The Oompa-Loompas were one of the main inspirations for Despicable Mes Minions.

In 2017, the spider species Myrmecium oompaloompa was named after the Oompa-Loompas. The name comes from the fact that they were first discovered on cocoa plantations in Brazil.

In 2023, American musician Jagwar Twin released the single "Bad Feeling (Oompa Loompa)". The song utilises the lyrics and melody from the refrain of the Oompa-Loompa songs in the 1971 film. The song reached #36 on the US Hot Rock & Alternative Songs and #33 on the Pop Airplay.

In 2024, Willy's Chocolate Experience, an unlicensed Charlie and the Chocolate Factory event, was held in Glasgow, Scotland. An image of a disgruntled and weary-looking Oompa-Loompa played by actress Kirsty Paterson went viral and subsequently became an internet meme.
In September 2026, Netflix announced that Paterson will appear as an actual Oompa-Loompa in the game show, Wonka's The Golden Ticket.

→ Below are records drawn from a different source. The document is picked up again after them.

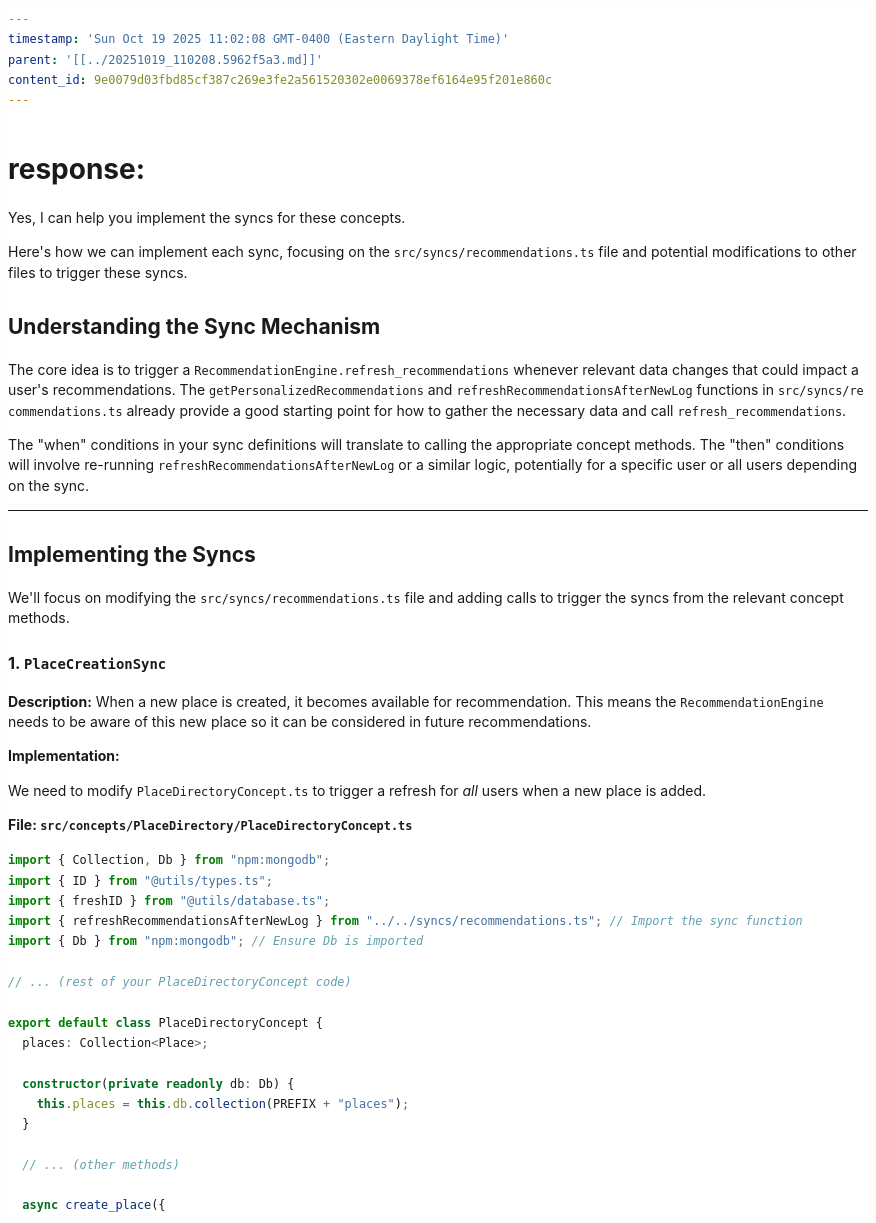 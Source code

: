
 ```yaml
---
timestamp: 'Sun Oct 19 2025 11:02:08 GMT-0400 (Eastern Daylight Time)'
parent: '[[../20251019_110208.5962f5a3.md]]'
content_id: 9e0079d03fbd85cf387c269e3fe2a561520302e0069378ef6164e95f201e860c
---
```


# response:

Yes, I can help you implement the syncs for these concepts.

Here's how we can implement each sync, focusing on the `src/syncs/recommendations.ts` file and potential modifications to other files to trigger these syncs.

## Understanding the Sync Mechanism

The core idea is to trigger a `RecommendationEngine.refresh_recommendations` whenever relevant data changes that could impact a user's recommendations. The `getPersonalizedRecommendations` and `refreshRecommendationsAfterNewLog` functions in `src/syncs/recommendations.ts` already provide a good starting point for how to gather the necessary data and call `refresh_recommendations`.

The "when" conditions in your sync definitions will translate to calling the appropriate concept methods. The "then" conditions will involve re-running `refreshRecommendationsAfterNewLog` or a similar logic, potentially for a specific user or all users depending on the sync.

***

## Implementing the Syncs

We'll focus on modifying the `src/syncs/recommendations.ts` file and adding calls to trigger the syncs from the relevant concept methods.

### 1. `PlaceCreationSync`

**Description:** When a new place is created, it becomes available for recommendation. This means the `RecommendationEngine` needs to be aware of this new place so it can be considered in future recommendations.

**Implementation:**

We need to modify `PlaceDirectoryConcept.ts` to trigger a refresh for *all* users when a new place is added.

**File: `src/concepts/PlaceDirectory/PlaceDirectoryConcept.ts`**

```typescript
import { Collection, Db } from "npm:mongodb";
import { ID } from "@utils/types.ts";
import { freshID } from "@utils/database.ts";
import { refreshRecommendationsAfterNewLog } from "../../syncs/recommendations.ts"; // Import the sync function
import { Db } from "npm:mongodb"; // Ensure Db is imported

// ... (rest of your PlaceDirectoryConcept code)

export default class PlaceDirectoryConcept {
  places: Collection<Place>;

  constructor(private readonly db: Db) {
    this.places = this.db.collection(PREFIX + "places");
  }

  // ... (other methods)

  async create_place({
```
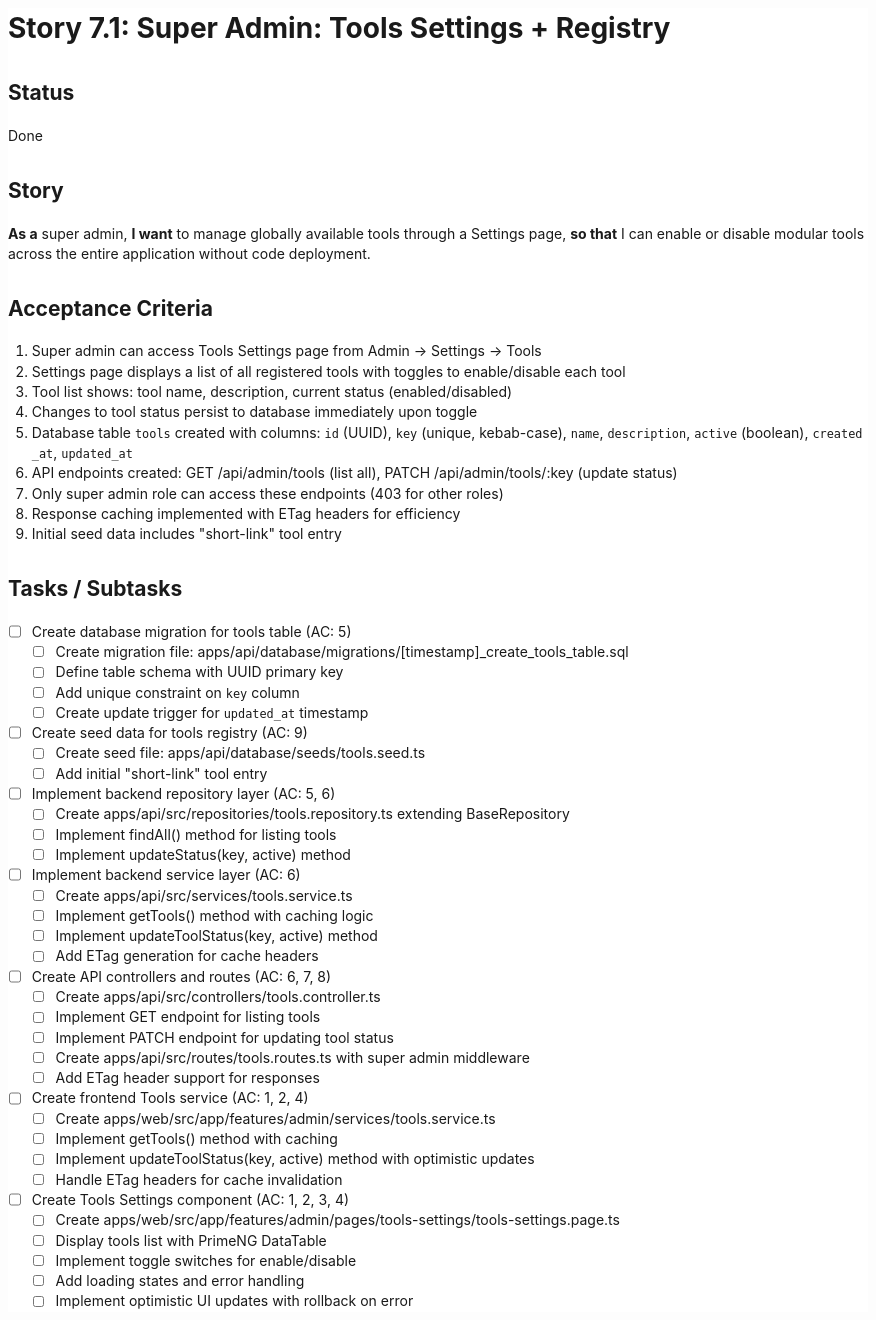 # Story 7.1: Super Admin: Tools Settings + Registry

## Status

Done

## Story

**As a** super admin, **I want** to manage globally available tools through a Settings page, **so
that** I can enable or disable modular tools across the entire application without code deployment.

## Acceptance Criteria

1. Super admin can access Tools Settings page from Admin → Settings → Tools
2. Settings page displays a list of all registered tools with toggles to enable/disable each tool
3. Tool list shows: tool name, description, current status (enabled/disabled)
4. Changes to tool status persist to database immediately upon toggle
5. Database table `tools` created with columns: `id` (UUID), `key` (unique, kebab-case), `name`,
   `description`, `active` (boolean), `created_at`, `updated_at`
6. API endpoints created: GET /api/admin/tools (list all), PATCH /api/admin/tools/:key (update
   status)
7. Only super admin role can access these endpoints (403 for other roles)
8. Response caching implemented with ETag headers for efficiency
9. Initial seed data includes "short-link" tool entry

## Tasks / Subtasks

- [ ] Create database migration for tools table (AC: 5)
  - [ ] Create migration file: apps/api/database/migrations/[timestamp]\_create_tools_table.sql
  - [ ] Define table schema with UUID primary key
  - [ ] Add unique constraint on `key` column
  - [ ] Create update trigger for `updated_at` timestamp
- [ ] Create seed data for tools registry (AC: 9)
  - [ ] Create seed file: apps/api/database/seeds/tools.seed.ts
  - [ ] Add initial "short-link" tool entry
- [ ] Implement backend repository layer (AC: 5, 6)
  - [ ] Create apps/api/src/repositories/tools.repository.ts extending BaseRepository
  - [ ] Implement findAll() method for listing tools
  - [ ] Implement updateStatus(key, active) method
- [ ] Implement backend service layer (AC: 6)
  - [ ] Create apps/api/src/services/tools.service.ts
  - [ ] Implement getTools() method with caching logic
  - [ ] Implement updateToolStatus(key, active) method
  - [ ] Add ETag generation for cache headers
- [ ] Create API controllers and routes (AC: 6, 7, 8)
  - [ ] Create apps/api/src/controllers/tools.controller.ts
  - [ ] Implement GET endpoint for listing tools
  - [ ] Implement PATCH endpoint for updating tool status
  - [ ] Create apps/api/src/routes/tools.routes.ts with super admin middleware
  - [ ] Add ETag header support for responses
- [ ] Create frontend Tools service (AC: 1, 2, 4)
  - [ ] Create apps/web/src/app/features/admin/services/tools.service.ts
  - [ ] Implement getTools() method with caching
  - [ ] Implement updateToolStatus(key, active) method with optimistic updates
  - [ ] Handle ETag headers for cache invalidation
- [ ] Create Tools Settings component (AC: 1, 2, 3, 4)
  - [ ] Create apps/web/src/app/features/admin/pages/tools-settings/tools-settings.page.ts
  - [ ] Display tools list with PrimeNG DataTable
  - [ ] Implement toggle switches for enable/disable
  - [ ] Add loading states and error handling
  - [ ] Implement optimistic UI updates with rollback on error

In the US 2024 presidential election, current US President, and 2024 Republican Party nominee Donald Trump sparked global internet memes after comparisons to the stereotypical Oompa-Loompa look, targeting his supposed "fluorescent eyebrows" and "orange tempered skin".

== Analysis ==
Dahl's portrayal of the Oompa-Loompas has been criticised as promotion of colonialism. Food anthropologist Layla Eplett argued that Dahl treated the Oompa-Loompas as foreign objects. Deji Olukotun of PEN America opposed banning Charlie and the Chocolate Factory, arguing that teachers should instead compel children to question its portrayal of Oompa-Loompas.